PROBLEM REQUIREMENTS
Scan the material for the string "site" and copy out every line in which it occurs.

STORED DATA
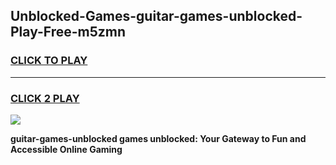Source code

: 
## Unblocked-Games-guitar-games-unblocked-Play-Free-m5zmn
<h3>
<a href="https://premium76.site?title=guitar-games-unblocked&ref=18A1">CLICK TO PLAY</a></h3>
<hr>

<h3>
<a href="https://premium76.site?title=guitar-games-unblocked&ref=18A1">CLICK 2 PLAY</a>
  
</h3>

<a href="https://premium76.site?title=guitar-games-unblocked&ref=18A1"><img src="https://clearcache.store/games.png"></a>


**guitar-games-unblocked games unblocked: Your Gateway to Fun and Accessible Online Gaming**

FINAL ANSWER
<a href="https://premium76.site?title=guitar-games-unblocked&ref=18A1">CLICK TO PLAY</a></h3>
<a href="https://premium76.site?title=guitar-games-unblocked&ref=18A1">CLICK 2 PLAY</a>
<a href="https://premium76.site?title=guitar-games-unblocked&ref=18A1"><img src="https://clearcache.store/games.png"></a>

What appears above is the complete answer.